## Information shown
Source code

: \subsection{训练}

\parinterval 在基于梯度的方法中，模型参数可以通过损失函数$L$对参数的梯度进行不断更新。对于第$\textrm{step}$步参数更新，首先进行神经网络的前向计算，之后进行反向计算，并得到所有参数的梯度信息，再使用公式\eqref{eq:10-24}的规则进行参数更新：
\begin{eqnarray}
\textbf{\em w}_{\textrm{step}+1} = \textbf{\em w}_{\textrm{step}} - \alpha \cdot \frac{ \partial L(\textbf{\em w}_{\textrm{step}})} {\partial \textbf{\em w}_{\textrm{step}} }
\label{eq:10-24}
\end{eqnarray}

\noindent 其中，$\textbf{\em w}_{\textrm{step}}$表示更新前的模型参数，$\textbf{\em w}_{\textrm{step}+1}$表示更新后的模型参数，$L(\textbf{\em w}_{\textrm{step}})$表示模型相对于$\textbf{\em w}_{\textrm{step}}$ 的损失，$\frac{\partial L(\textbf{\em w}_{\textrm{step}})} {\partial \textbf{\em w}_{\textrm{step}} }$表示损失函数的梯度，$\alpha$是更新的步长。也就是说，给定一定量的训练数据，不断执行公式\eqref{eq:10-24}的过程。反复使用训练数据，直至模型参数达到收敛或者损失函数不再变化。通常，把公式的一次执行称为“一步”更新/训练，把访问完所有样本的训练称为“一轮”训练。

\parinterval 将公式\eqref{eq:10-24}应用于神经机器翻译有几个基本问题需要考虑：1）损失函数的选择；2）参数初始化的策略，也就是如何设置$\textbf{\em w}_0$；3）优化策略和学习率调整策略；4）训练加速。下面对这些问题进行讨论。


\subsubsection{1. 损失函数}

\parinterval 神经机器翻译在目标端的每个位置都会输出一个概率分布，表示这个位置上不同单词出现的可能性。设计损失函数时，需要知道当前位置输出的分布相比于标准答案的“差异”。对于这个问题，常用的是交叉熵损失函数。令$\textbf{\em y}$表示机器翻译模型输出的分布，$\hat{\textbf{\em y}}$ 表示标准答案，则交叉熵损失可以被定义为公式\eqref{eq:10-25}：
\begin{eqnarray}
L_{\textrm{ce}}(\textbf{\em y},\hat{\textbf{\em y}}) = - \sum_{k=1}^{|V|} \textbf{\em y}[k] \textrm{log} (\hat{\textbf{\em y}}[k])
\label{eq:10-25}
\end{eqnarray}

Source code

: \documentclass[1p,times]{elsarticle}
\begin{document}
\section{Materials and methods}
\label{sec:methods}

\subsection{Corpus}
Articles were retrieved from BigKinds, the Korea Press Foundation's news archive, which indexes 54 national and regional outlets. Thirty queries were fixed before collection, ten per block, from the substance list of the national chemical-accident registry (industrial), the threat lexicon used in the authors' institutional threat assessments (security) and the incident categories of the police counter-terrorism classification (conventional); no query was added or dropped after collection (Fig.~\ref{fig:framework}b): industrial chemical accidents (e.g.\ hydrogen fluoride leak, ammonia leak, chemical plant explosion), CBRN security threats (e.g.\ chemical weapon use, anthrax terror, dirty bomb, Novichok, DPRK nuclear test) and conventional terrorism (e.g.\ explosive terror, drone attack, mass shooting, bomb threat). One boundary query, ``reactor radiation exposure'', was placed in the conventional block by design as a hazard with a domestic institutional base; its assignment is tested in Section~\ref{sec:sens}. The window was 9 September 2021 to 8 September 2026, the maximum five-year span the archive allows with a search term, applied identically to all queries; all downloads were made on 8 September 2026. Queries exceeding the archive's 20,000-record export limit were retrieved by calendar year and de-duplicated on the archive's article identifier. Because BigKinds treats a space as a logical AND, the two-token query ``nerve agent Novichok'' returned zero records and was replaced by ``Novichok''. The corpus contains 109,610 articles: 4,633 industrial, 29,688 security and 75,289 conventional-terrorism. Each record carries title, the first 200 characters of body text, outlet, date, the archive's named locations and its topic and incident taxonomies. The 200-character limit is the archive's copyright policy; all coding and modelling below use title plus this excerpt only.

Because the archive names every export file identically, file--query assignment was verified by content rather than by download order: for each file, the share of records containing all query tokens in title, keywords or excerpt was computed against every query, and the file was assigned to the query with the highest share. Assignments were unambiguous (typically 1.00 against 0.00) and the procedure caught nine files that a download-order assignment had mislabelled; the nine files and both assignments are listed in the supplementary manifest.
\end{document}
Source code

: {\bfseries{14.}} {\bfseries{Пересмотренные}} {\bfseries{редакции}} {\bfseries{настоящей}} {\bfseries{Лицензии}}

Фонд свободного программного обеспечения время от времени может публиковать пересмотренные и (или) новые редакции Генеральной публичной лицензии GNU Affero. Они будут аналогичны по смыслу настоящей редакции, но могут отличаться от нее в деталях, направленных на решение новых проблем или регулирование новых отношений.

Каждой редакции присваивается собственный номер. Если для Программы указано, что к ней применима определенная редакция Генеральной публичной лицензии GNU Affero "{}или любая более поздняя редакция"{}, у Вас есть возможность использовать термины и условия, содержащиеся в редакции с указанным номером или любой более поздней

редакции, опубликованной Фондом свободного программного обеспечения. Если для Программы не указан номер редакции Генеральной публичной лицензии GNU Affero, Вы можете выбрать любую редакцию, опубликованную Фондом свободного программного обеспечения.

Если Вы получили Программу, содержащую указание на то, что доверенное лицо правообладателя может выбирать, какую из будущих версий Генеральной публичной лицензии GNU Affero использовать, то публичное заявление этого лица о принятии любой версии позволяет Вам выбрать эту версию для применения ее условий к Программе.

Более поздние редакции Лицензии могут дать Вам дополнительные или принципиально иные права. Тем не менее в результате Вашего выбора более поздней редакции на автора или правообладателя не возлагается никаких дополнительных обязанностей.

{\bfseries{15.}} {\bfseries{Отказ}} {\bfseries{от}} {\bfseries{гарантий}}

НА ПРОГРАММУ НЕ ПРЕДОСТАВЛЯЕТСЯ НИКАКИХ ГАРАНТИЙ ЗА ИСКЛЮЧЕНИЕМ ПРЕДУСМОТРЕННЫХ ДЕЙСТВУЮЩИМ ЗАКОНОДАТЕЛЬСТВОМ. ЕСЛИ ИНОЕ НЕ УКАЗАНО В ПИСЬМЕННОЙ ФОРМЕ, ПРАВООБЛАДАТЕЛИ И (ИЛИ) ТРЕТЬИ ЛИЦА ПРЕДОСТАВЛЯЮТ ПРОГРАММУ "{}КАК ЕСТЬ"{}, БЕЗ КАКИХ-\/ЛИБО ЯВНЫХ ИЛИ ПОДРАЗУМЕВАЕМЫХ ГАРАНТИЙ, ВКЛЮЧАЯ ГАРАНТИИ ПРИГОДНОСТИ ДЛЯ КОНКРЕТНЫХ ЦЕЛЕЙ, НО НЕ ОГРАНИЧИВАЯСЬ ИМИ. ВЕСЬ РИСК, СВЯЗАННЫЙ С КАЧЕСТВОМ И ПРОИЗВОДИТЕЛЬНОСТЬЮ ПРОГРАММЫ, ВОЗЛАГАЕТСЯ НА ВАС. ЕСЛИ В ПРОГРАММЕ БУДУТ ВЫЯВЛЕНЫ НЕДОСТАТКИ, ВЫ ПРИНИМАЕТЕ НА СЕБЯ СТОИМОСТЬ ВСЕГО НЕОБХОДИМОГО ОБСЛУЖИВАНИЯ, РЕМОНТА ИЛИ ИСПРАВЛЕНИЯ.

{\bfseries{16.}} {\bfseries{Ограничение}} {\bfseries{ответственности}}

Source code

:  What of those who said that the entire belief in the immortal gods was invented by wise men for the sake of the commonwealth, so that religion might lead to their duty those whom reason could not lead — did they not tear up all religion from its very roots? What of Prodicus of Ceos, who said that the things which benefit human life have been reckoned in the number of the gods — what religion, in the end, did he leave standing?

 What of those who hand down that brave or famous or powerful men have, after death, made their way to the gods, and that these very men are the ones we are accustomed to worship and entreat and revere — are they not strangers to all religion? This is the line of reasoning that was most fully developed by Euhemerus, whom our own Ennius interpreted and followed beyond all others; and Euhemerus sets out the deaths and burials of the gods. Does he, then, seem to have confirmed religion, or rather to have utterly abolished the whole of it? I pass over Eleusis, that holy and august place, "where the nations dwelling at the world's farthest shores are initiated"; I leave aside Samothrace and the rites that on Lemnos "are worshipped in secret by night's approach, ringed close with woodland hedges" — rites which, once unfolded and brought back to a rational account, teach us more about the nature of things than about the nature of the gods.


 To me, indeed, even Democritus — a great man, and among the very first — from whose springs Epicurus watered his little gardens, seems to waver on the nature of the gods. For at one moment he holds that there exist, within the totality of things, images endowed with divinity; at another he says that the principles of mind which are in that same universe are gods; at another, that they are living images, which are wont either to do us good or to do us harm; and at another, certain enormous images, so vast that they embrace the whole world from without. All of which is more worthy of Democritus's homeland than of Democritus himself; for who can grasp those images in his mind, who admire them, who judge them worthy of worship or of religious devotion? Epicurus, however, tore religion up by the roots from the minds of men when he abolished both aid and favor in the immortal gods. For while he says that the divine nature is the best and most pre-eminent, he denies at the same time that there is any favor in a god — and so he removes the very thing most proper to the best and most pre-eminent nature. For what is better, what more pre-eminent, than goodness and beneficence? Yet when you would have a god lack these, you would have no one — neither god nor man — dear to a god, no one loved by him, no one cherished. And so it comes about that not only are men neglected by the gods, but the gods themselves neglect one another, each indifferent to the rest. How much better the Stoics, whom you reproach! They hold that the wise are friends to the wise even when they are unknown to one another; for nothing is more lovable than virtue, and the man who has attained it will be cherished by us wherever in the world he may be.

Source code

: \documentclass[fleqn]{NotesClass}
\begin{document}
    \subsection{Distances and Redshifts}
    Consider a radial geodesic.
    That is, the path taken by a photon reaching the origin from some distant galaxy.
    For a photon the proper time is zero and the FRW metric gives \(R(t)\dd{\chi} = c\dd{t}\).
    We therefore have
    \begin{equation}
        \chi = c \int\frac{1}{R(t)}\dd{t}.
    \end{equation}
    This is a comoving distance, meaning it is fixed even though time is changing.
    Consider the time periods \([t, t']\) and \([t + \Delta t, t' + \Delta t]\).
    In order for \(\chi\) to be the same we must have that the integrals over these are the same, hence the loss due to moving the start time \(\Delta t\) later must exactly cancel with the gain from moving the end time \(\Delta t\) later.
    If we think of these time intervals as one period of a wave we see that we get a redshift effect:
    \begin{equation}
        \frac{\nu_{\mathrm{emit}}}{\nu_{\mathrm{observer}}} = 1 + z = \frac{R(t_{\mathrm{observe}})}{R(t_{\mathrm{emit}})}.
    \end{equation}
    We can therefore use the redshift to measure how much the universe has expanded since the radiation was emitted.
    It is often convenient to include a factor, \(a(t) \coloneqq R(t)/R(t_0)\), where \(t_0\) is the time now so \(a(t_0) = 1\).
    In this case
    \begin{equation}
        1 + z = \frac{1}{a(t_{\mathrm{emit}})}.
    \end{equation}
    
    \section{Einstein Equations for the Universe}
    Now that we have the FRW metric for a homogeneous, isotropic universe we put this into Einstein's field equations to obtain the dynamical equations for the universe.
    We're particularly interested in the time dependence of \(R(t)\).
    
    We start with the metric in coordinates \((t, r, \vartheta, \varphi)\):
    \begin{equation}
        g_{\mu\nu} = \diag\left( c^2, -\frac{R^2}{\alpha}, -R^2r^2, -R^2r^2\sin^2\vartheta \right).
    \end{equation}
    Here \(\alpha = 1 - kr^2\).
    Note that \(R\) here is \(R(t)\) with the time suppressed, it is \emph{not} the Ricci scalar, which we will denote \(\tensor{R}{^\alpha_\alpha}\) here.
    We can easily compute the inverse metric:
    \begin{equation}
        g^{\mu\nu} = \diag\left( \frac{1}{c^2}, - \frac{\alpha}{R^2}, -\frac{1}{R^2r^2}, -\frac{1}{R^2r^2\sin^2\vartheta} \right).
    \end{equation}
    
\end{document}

## Try it
Using the records, find the number of lines in which the string "methods" occurs. Reply with that number alone.

## Response area
2